Blogs
What Problems Does ZUPT Solve in VIO/VSLAM? Tuning Tips and Practical Fixes
Why is ZUPT Hailed as a "Universal Handbook"in VIO/VSLAM?
ZUPT is considered a "cheat-sheet" solution because it addresses the challenges VIO (Visual-Inertial Odometry) and VSLAM (Visual Simultaneous Localization and Mapping) systems face in extreme situations, especially when dealing with poor camera or IMU quality. This includes issues like unknown rolling shutter exposure times, lack of MCU (Microcontroller Unit) synchronization, inaccurate intrinsic calibration, and IMU glitches, delays, or severe biases.
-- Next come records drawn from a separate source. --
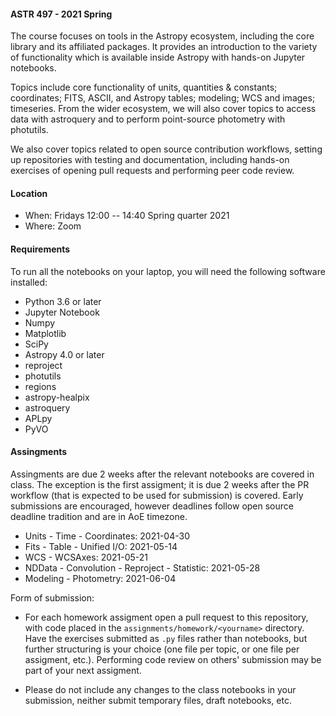 #### ASTR 497  - 2021 Spring

The course focuses on tools in the Astropy ecosystem, including the core library and its
affiliated packages. It provides an introduction to the variety of functionality which is
available inside Astropy with hands-on Jupyter notebooks.

Topics include core functionality of units, quantities & constants; coordinates; FITS, ASCII,
and Astropy tables; modeling; WCS and images; timeseries. From the wider ecosystem, we will also
cover topics to access data with astroquery and to perform point-source photometry with photutils.

We also cover topics related to open source contribution workflows, setting up
repositories with testing and documentation, including hands-on exercises of opening pull
requests and performing peer code review.



#### Location
 * When: Fridays 12:00 -- 14:40 Spring quarter 2021
 * Where: Zoom




#### Requirements

To run all the notebooks on your laptop, you will need the following software
installed:

* Python 3.6 or later
* Jupyter Notebook
* Numpy
* Matplotlib
* SciPy
* Astropy 4.0 or later
* reproject
* photutils
* regions
* astropy-healpix
* astroquery
* APLpy
* PyVO


#### Assingments

Assingments are due 2 weeks after the relevant notebooks are covered in class. The exception is the first
assigment; it is due 2 weeks after the PR workflow (that is expected to be used for submission) is covered.
Early submissions are encouraged, however deadlines follow open source deadline tradition and are in AoE timezone.

* Units - Time - Coordinates: 2021-04-30
* Fits - Table - Unified I/O: 2021-05-14
* WCS - WCSAxes: 2021-05-21
* NDData - Convolution - Reproject - Statistic: 2021-05-28
* Modeling - Photometry: 2021-06-04


Form of submission:

* For each homework assigment open a pull request to this repository, with code placed in the
``assignments/homework/<yourname>`` directory.
Have the exercises submitted as ``.py`` files rather than notebooks, but further structuring is your
choice (one file per topic, or one file per assigment, etc.). Performing code review on others' submission
may be part of your next assigment.

* Please do not include any changes to the class notebooks in your submission, neither submit temporary files,
draft notebooks, etc.
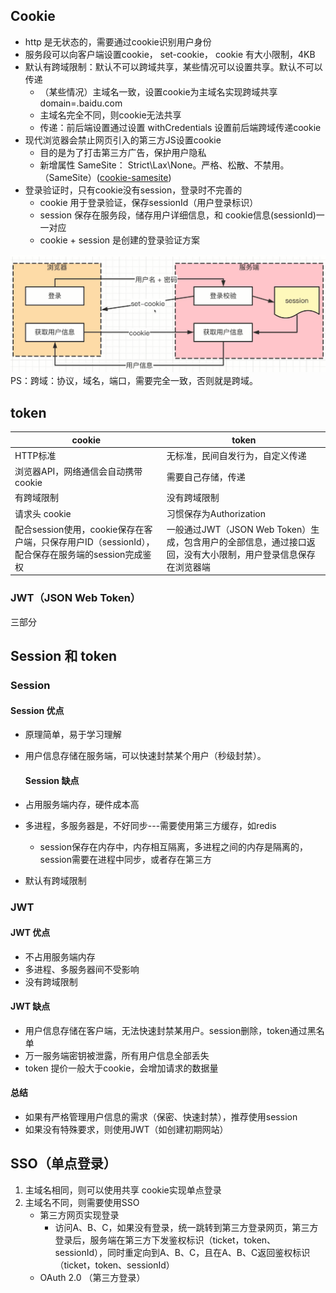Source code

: ## Cookie
+ http 是无状态的，需要通过cookie识别用户身份
+ 服务段可以向客户端设置cookie， set-cookie， cookie 有大小限制，4KB
+ 默认有跨域限制：默认不可以跨域共享，某些情况可以设置共享。默认不可以传递
    - （某些情况）主域名一致，设置cookie为主域名实现跨域共享 domain=.baidu.com
    - 主域名完全不同，则cookie无法共享
    - 传递：前后端设置通过设置 withCredentials 设置前后端跨域传递cookie
+ 现代浏览器会禁止网页引入的第三方JS设置cookie
    - 目的是为了打击第三方广告，保护用户隐私
    - 新增属性 SameSite： Strict\Lax\None。严格、松散、不禁用。（SameSite）([cookie-samesite](https://www.ruanyifeng.com/blog/2019/09/cookie-samesite.html))
+ 登录验证时，只有cookie没有session，登录时不完善的
    - cookie 用于登录验证，保存sessionId（用户登录标识）
    - session 保存在服务段，储存用户详细信息，和 cookie信息(sessionId)一一对应
    - cookie + session 是创建的登录验证方案

![cookie，session登录验证](vx_images/572262206539224.png)
PS：跨域：协议，域名，端口，需要完全一致，否则就是跨域。




## token

|                                           cookie                                            |                                                 token                                                 |
| ------------------------------------------------------------------------------------------- | ----------------------------------------------------------------------------------------------------- |
| HTTP标准                                                                                     | 无标准，民间自发行为，自定义传递                                                                         |
| 浏览器API，网络通信会自动携带cookie                                                            | 需要自己存储，传递                                                                                     |
| 有跨域限制                                                                                   | 没有跨域限制                                                                                           |
| 请求头 cookie                                                                                | 习惯保存为Authorization                                                                                |
| 配合session使用，cookie保存在客户端，只保存用户ID（sessionId），配合保存在服务端的session完成鉴权 | 一般通过JWT（JSON Web Token）生成，包含用户的全部信息，通过接口返回，没有大小限制，用户登录信息保存在浏览器端 |


### JWT（JSON Web Token）

三部分

## Session 和 token

### Session

 #### Session 优点

+ 原理简单，易于学习理解
+ 用户信息存储在服务端，可以快速封禁某个用户（秒级封禁）。

  #### Session 缺点
 
+ 占用服务端内存，硬件成本高
+ 多进程，多服务器是，不好同步---需要使用第三方缓存，如redis
    - session保存在内存中，内存相互隔离，多进程之间的内存是隔离的，session需要在进程中同步，或者存在第三方
+ 默认有跨域限制

 ### JWT
 
 #### JWT 优点

+ 不占用服务端内存
+ 多进程、多服务器间不受影响
+ 没有跨域限制

 #### JWT 缺点

+ 用户信息存储在客户端，无法快速封禁某用户。session删除，token通过黑名单
+ 万一服务端密钥被泄露，所有用户信息全部丢失
+ token 提价一般大于cookie，会增加请求的数据量

 #### 总结

+ 如果有严格管理用户信息的需求（保密、快速封禁），推荐使用session
+ 如果没有特殊要求，则使用JWT（如创建初期网站）



## SSO（单点登录）

1. 主域名相同，则可以使用共享 cookie实现单点登录
2. 主域名不同，则需要使用SSO
    + 第三方网页实现登录
        - 访问A、B、C，如果没有登录，统一跳转到第三方登录网页，第三方登录后，服务端在第三方下发鉴权标识（ticket，token、sessionId），同时重定向到A、B、C，且在A、B、C返回鉴权标识（ticket，token、sessionId）
    + OAuth 2.0 （第三方登录）


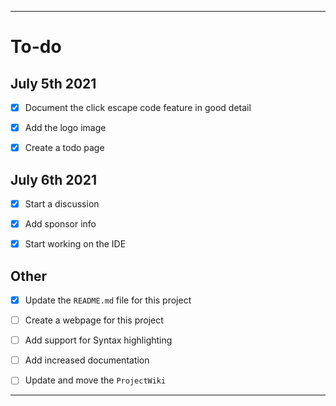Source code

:
***

# To-do

## July 5th 2021

- [x] Document the click escape code feature in good detail

- [x] Add the logo image

- [x] Create a todo page

## July 6th 2021

- [x] Start a discussion

- [x] Add sponsor info

- [x] Start working on the IDE

## Other

- [x] Update the `README.md` file for this project

- [ ] Create a webpage for this project

- [ ] Add support for Syntax highlighting

- [ ] Add increased documentation

- [ ] Update and move the `ProjectWiki`

***

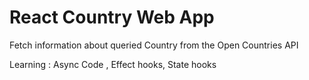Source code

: # React Country Web App

Fetch information about queried Country from the Open Countries API

Learning : Async Code , Effect hooks, State hooks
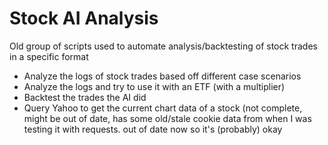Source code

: # Stock AI Analysis

Old group of scripts used to automate analysis/backtesting of stock trades in a specific format

- Analyze the logs of stock trades based off different case scenarios
- Analyze the logs and try to use it with an ETF (with a multiplier)
- Backtest the trades the AI did
- Query Yahoo to get the current chart data of a stock (not complete, might be out of date, has some old/stale cookie data from when I was testing it with requests. out of date now so it's (probably) okay 
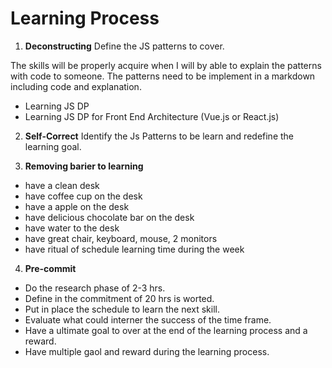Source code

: # Learning Process

1. **Deconstructing** Define the JS patterns to cover.

The skills will be properly acquire when I will by able to explain the patterns with code to someone. The patterns need to be implement in a markdown including code and explanation.

- Learning JS DP
- Learning JS DP for Front End Architecture (Vue.js or React.js)

2. **Self-Correct** Identify the Js Patterns to be learn and redefine the learning goal.

3. **Removing barier to learning**

- have a clean desk
- have coffee cup on the desk
- have a apple on the desk
- have delicious chocolate bar on the desk
- have water to the desk
- have great chair, keyboard, mouse, 2 monitors
- have ritual of schedule learning time during the week

4. **Pre-commit**

- Do the research phase of 2-3 hrs.
- Define in the commitment of 20 hrs is worted.
- Put in place the schedule to learn the next skill.
- Evaluate what could interner the success of the time frame.
- Have a ultimate goal to over at the end of the learning process and a reward.
- Have multiple gaol and reward during the learning process.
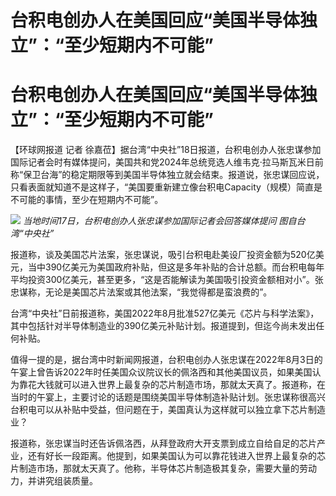 # 台积电创办人在美国回应“美国半导体独立”：“至少短期内不可能”

# 台积电创办人在美国回应“美国半导体独立”：“至少短期内不可能”

【环球网报道 记者
徐嘉莅】据台湾“中央社”18日报道，台积电创办人张忠谋参加国际记者会时有媒体提问，美国共和党2024年总统竞选人维韦克·拉马斯瓦米日前称“保卫台海”的稳定期限等到美国半导体独立就会结束。报道说，张忠谋回应说，只看表面就知道不是这样子，“美国要重新建立像台积电Capacity（规模）简直是不可能的事情，至少在短期内不可能”。

![](https://inews.gtimg.com/om_bt/O6K8p3uK9n4OujfQ9bAdDdNmg2WdrVgyjswgRw9SDwn6QAA/1000)
_当地时间17日，台积电创办人张忠谋参加国际记者会回答媒体提问 图自台湾“中央社”_

报道称，谈及美国芯片法案，张忠谋说，吸引台积电赴美设厂投资金额为520亿美元，当中390亿美元为美国政府补贴，但这是多年补贴的合计总额。而台积电每年平均投资300亿美元，甚至更多，“这是否能解读为美国吸引投资金额相对小”。张忠谋称，无论是美国芯片法案或其他法案，“我觉得都是蛮浪费的”。

台湾“中央社”日前报道称，美国2022年8月批准527亿美元《芯片与科学法案》，其中包括针对半导体制造业的390亿美元补贴计划。报道提到，但迄今尚未发出任何补贴。

值得一提的是，据台湾中时新闻网报道，台积电创办人张忠谋在2022年8月3日的午宴上曾告诉2022年时任美国众议院议长的佩洛西和其他美国议员，如果美国认为靠花大钱就可以进入世界上最复杂的芯片制造市场，那就太天真了。报道称，在当时的午宴上，主要讨论的话题是围绕美国半导体制造补贴计划。张忠谋称很高兴台积电可以从补贴中受益，但问题在于，美国真认为这样就可以独立拿下芯片制造业？

报道称，张忠谋当时还告诉佩洛西，从拜登政府大开支票到成立自给自足的芯片产业，还有好长一段距离。他提到，如果美国认为可以靠花钱进入世界上最复杂的芯片制造市场，那就太天真了。他称，半导体芯片制造极其复杂，需要大量的劳动力，并讲究组装质量。

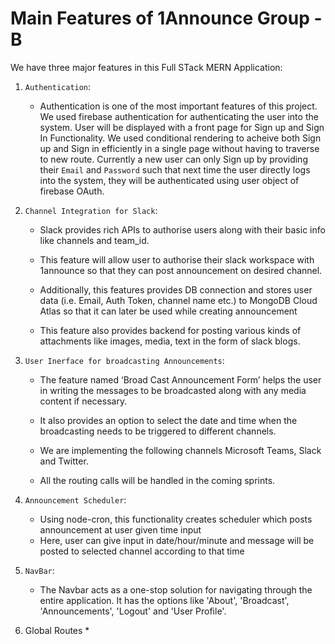 # Main Features of 1Announce Group - B

We have three major features in this Full STack MERN Application:

1. `Authentication`:

   * Authentication is one of the most important features of this project. We used firebase authentication for authenticating the user into the system.
     User will be displayed with a front page for Sign up and Sign In Functionality. We used conditional rendering to acheive both Sign up and Sign in efficiently in a single page without having to traverse to  new route.
     Currently a new user can only Sign up by providing their `Email` and `Password` such that next time the user directly logs into the system, they will be authenticated using user object of firebase OAuth.




2. `Channel Integration for Slack`:
   
    * Slack provides rich APIs to authorise users along with their basic info like channels and team_id.
      
    * This feature will allow user to authorise their slack workspace with 1announce so that they can post announcement on desired channel.
      
    * Additionally, this features provides DB connection and stores user data (i.e. Email, Auth Token, channel name etc.) to MongoDB Cloud Atlas so that it can later be used while creating announcement
      
    * This feature also provides backend for posting various kinds of attachments like images, media, text in the form of slack blogs.


3. `User Inerface for broadcasting Announcements`:

   * The feature named ‘Broad Cast Announcement Form’ helps the user in writing the messages to be broadcasted along with any media content if necessary. 

   * It also provides an option to select the date and time when the broadcasting needs to be triggered to different channels. 

   * We are implementing the following channels Microsoft Teams, Slack and Twitter.

   * All the routing calls will be handled in the coming sprints.
   

4. `Announcement Scheduler`:

   * Using node-cron, this functionality creates scheduler which posts announcement at user given time input
   * Here, user can give input in date/hour/minute and message will be posted to selected channel according to that time
   

5. `NavBar`:

   * The Navbar acts as a one-stop solution for navigating through the entire application. It has the options like 'About', 'Broadcast', 'Announcements', 'Logout' and 'User Profile'.


6. Global Routes
   * 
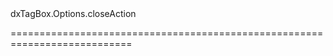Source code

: <!--id-->dxTagBox.Options.closeAction<!--/id-->
<!--merge--><!--/merge-->
<!--hidden--><!--/hidden-->
===========================================================================
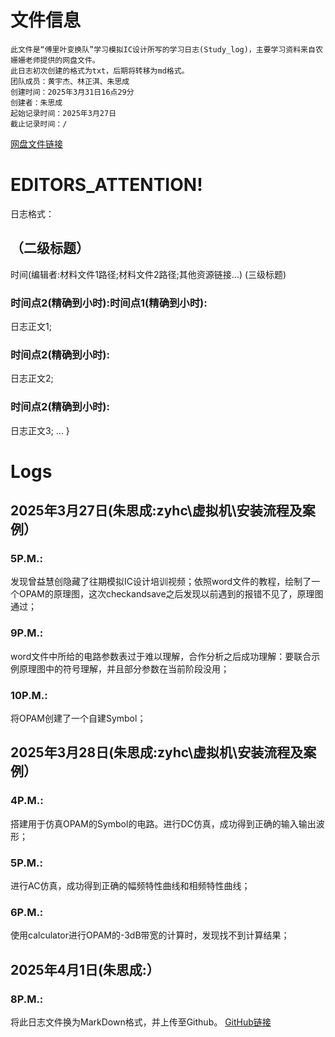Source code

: # 文件信息

	此文件是“傅里叶变换队”学习模拟IC设计所写的学习日志(Study_log)，主要学习资料来自农姗姗老师提供的网盘文件。
	此日志初次创建的格式为txt，后期将转移为md格式。
	团队成员：黄宇杰、林正淇、朱思成
	创建时间：2025年3月31日16点29分
	创建者：朱思成
	起始记录时间：2025年3月27日
	截止记录时间：/

[网盘文件链接](https://pan.baidu.com/s/1VITbTJj5VlxN4cbrWcuzOA?pwd=s621)

# EDITORS_ATTENTION!
日志格式：

## （二级标题）

时间(编辑者:材料文件1路径;材料文件2路径;其他资源链接...)
(三级标题)

### 时间点2(精确到小时):时间点1(精确到小时):
日志正文1;
### 时间点2(精确到小时):
日志正文2;
### 时间点2(精确到小时):
日志正文3;
...
}

# Logs

## 2025年3月27日(朱思成:zyhc\虚拟机\安装流程及案例）
### 5P.M.:
 发现曾益慧创隐藏了往期模拟IC设计培训视频；依照word文件的教程，绘制了一个OPAM的原理图，这次checkandsave之后发现以前遇到的报错不见了，原理图通过；
### 9P.M.:
word文件中所给的电路参数表过于难以理解，合作分析之后成功理解：要联合示例原理图中的符号理解，并且部分参数在当前阶段没用；
### 10P.M.:
将OPAM创建了一个自建Symbol；

## 2025年3月28日(朱思成:zyhc\虚拟机\安装流程及案例）

### 4P.M.:
 搭建用于仿真OPAM的Symbol的电路。进行DC仿真，成功得到正确的输入输出波形；
### 5P.M.:
 进行AC仿真，成功得到正确的幅频特性曲线和相频特性曲线；
### 6P.M.:
 使用calculator进行OPAM的-3dB带宽的计算时，发现找不到计算结果；

## 2025年4月1日(朱思成:）
### 8P.M.:
 将此日志文件换为MarkDown格式，并上传至Github。
    [GitHub链接](https://github.com/juicylovemita/Fourier_Transform_Team_Anolog_IC_Design-Study_log)
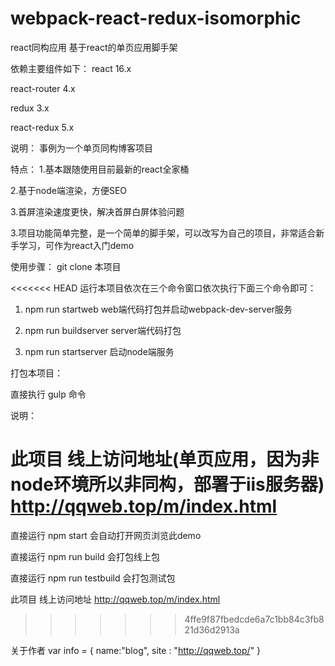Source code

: # webpack-react-redux-isomorphic
react同构应用
基于react的单页应用脚手架

依赖主要组件如下：
react 16.x

react-router 4.x

redux 3.x

react-redux 5.x

说明：
事例为一个单页同构博客项目

特点：
1.基本跟随使用目前最新的react全家桶

2.基于node端渲染，方便SEO

3.首屏渲染速度更快，解决首屏白屏体验问题

3.项目功能简单完整，是一个简单的脚手架，可以改写为自己的项目，非常适合新手学习，可作为react入门demo

使用步骤：
git clone 本项目

<<<<<<< HEAD
运行本项目依次在三个命令窗口依次执行下面三个命令即可：

1. npm run startweb web端代码打包并启动webpack-dev-server服务

2. npm run buildserver server端代码打包

3. npm run startserver 启动node端服务


打包本项目：

直接执行 gulp 命令


说明：

此项目 线上访问地址(单页应用，因为非node环境所以非同构，部署于iis服务器) http://qqweb.top/m/index.html
=======
直接运行 npm start 会自动打开网页浏览此demo

直接运行 npm run build 会打包线上包

直接运行 npm run testbuild 会打包测试包

此项目 线上访问地址 http://qqweb.top/m/index.html
>>>>>>> 4ffe9f87fbedcde6a7c1bb84c3fb821d36d2913a

关于作者
  var info = {
    name:"blog",
    site : "http://qqweb.top/"
  }
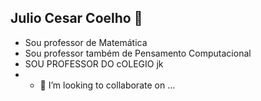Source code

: ## Julio Cesar Coelho 👋

- Sou professor de Matemática
- Sou professor também de  Pensamento Computacional
- SOU PROFESSOR DO cOLEGIO jk
- - 👯 I’m looking to collaborate on ...
<!--
**Procoelho10/Procoelho10** is a ✨ _special_ ✨ repository because its `README.md` (this file) appears on your GitHub profile.


Here are some ideas to get you started:

- 🔭 I’m currently working on ...
- 🌱 I’m currently learning ...
- 👯 I’m looking to collaborate on ...
- 🤔 I’m looking for help with ...
- 💬 Ask me about ...
- 📫 How to reach me: ...
- 😄 Pronouns: ...
- ⚡ Fun fact: ...
-->
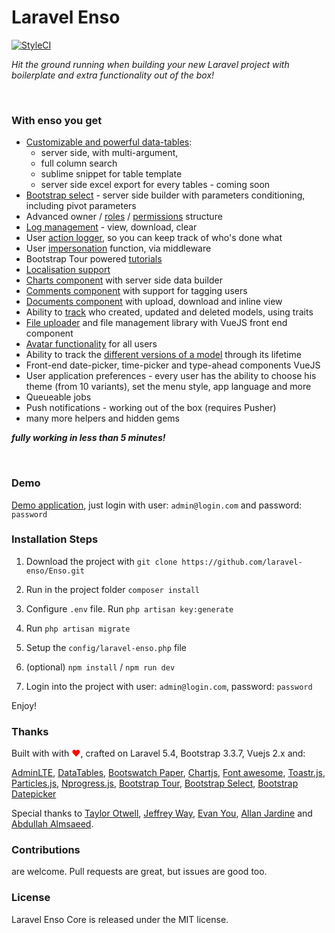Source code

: # Laravel Enso
[![StyleCI](https://styleci.io/repos/95136264/shield?branch=master)](https://styleci.io/repos/95136264)

*Hit the ground running when building your new Laravel project with boilerplate and extra functionality out of the box!*

&nbsp;
### With enso you get

- [Customizable and powerful data-tables](https://github.com/laravel-enso/DataTable):
    - server side, with multi-argument, 
    - full column search 
    - sublime snippet for table template 
    - server side excel export for every tables - coming soon
- [Bootstrap select](https://github.com/laravel-enso/Select) - server side builder with parameters conditioning, including pivot parameters
- Advanced owner / [roles](https://github.com/laravel-enso/RoleManager) / [permissions](https://github.com/laravel-enso/PermissionManager) structure 
- [Log management](https://github.com/laravel-enso/LogManager) -  view, download, clear
- User [action logger](https://github.com/laravel-enso/ActionLogger), so you can keep track of who's done what
- User [impersonation](https://github.com/laravel-enso/Impersonate) function, via middleware
- Bootstrap Tour powered [tutorials](https://github.com/laravel-enso/TutorialManager)
- [Localisation support](https://github.com/laravel-enso/Localisation)
- [Charts component](https://github.com/laravel-enso/Charts) with server side data builder
- [Comments component](https://github.com/laravel-enso/CommentsManager) with support for tagging users
- [Documents component](https://github.com/laravel-enso/DocumentsManager) with upload, download and inline view
- Ability to [track](https://github.com/laravel-enso/TrackWho) who created, updated and deleted models, using traits
- [File uploader](https://github.com/laravel-enso/FileManager) and file management library with VueJS front end component
- [Avatar functionality](https://github.com/laravel-enso/AvatarManager) for all users
- Ability to track the [different versions of a model](https://github.com/laravel-enso/HistoryTracker) through its lifetime
- Front-end date-picker, time-picker and type-ahead components VueJS
- User application preferences - every user has the ability to choose his theme (from 10 variants), set the menu style, app language and more
- Queueable jobs
- Push notifications - working out of the box (requires Pusher)
- many more helpers and hidden gems

***fully working in less than 5 minutes!***

&nbsp; 
&nbsp; 
&nbsp; 

### Demo

[Demo application](https://laravel-enso.com), just login with user: `admin@login.com` and password: `password` 

### Installation Steps

1. Download the project with `git clone https://github.com/laravel-enso/Enso.git`

2. Run in the project folder `composer install`

3. Configure `.env` file. Run `php artisan key:generate`

4. Run `php artisan migrate`

5. Setup the `config/laravel-enso.php` file

6. (optional) `npm install` / `npm run dev`

7. Login into the project with user: `admin@login.com`, password: `password`

Enjoy!

### Thanks

Built with with <span style="color:red"> &#10084;&#65039;</span>, crafted on Laravel 5.4, Bootstrap 3.3.7, Vuejs 2.x and:

[AdminLTE](https://adminlte.io), [DataTables](https://datatables.net), 
[Bootswatch Paper](https://bootswatch.com), [Chartjs](http://chartjs.org), 
[Font awesome](http://fontawesome.io), [Toastr.js](http://codeseven.github.io/toastr), 
[Particles.js](http://vincentgarreau.com/particles.js), [Nprogress.js](http://ricostacruz.com/nprogress), 
[Bootstrap Tour](http://bootstraptour.com), [Bootstrap Select](https://silviomoreto.github.io/bootstrap-select), 
[Bootstrap Datepicker](https://bootstrap-datepicker.readthedocs.io)

Special thanks to [Taylor Otwell](https://laravel.com/), [Jeffrey Way](https://laracasts.com), [Evan You](https://vuejs.org/), [Allan Jardine](https://datatables.net) and [Abdullah Almsaeed](https://adminlte.io/).


### Contributions

are welcome. Pull requests are great, but issues are good too.

### License

Laravel Enso Core is released under the MIT license.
Numerous anomalies can occur, and the primary prerequisite for solving them is establishing a strong foundation. Here's a ranked list of the most critical foundational factors in tightly-coupled multi-sensor systems:
- Shutter Type: Global shutters significantly outperform rolling shutters indoors. Outdoors, however, global shutters require more fine-tuning, and rolling shutters see a slight resurgence in their advantages.
- Time Synchronization (Td): For any tightly-coupled multi-sensor system, the inability to precisely synchronize time will severely degrade system performance. It is crucial to keep the time difference between sensors within 10 milliseconds.
- IMU Data Quality: IMU data glitches must be strictly controlled, and convergence delays optimized. These two points are inherently contradictory, as adding filters typically introduces delay. Therefore, selecting a high-quality IMU at the source is paramount; never sacrifice performance for a few tens of yuan in cost.
- Extrinsic Calibration: Extrinsic parameters (e.g., Qbc, Pbc, Gc0) are far more critical than intrinsic parameters, and their calibration process is also more complex.
- Initialization Quality: VINS-MONO has relatively low initialization overhead, while ORB-SLAM's performance is mediocre. Systems like DSO/VI-DSO/DM-VIO, however, have extremely high initialization overhead, and their initialization quality directly impacts performance throughout all subsequent operational stages.
- Photometric Consistency: Photometric information (such as lux and auto-exposure) generally has a moderate impact on feature-point-based systems like VINS/ORB. However, for direct-method systems such as DSO/DM-VIO, it is a decisive factor. Without a deep understanding of DSO's photometric calibration, true direct methods cannot be achieved. Blindly attempting DM-VIO parameter tuning without understanding these fundamentals is undoubtedly a waste of time and effort, as DM-VIO has extremely high overhead and its front-end and back-end parallelization is exceptionally challenging.
- Intrinsic Calibration: The impact of intrinsic parameters is relatively minor. If one cannot even master basic tools like Zhang's calibration or Kalibr, then pursuing computer vision might not be suitable.
In practice, if all the above points (1-7) are perfectly and precisely executed, a tightly-coupled system with prior, visual, and IMU constraints will operate well, and the interplay between covariances and uncertainty propagation will highly conform to theoretical expectations. However, even in such cases, ZUPT may still be necessary in certain situations (though its frequency of application will significantly decrease).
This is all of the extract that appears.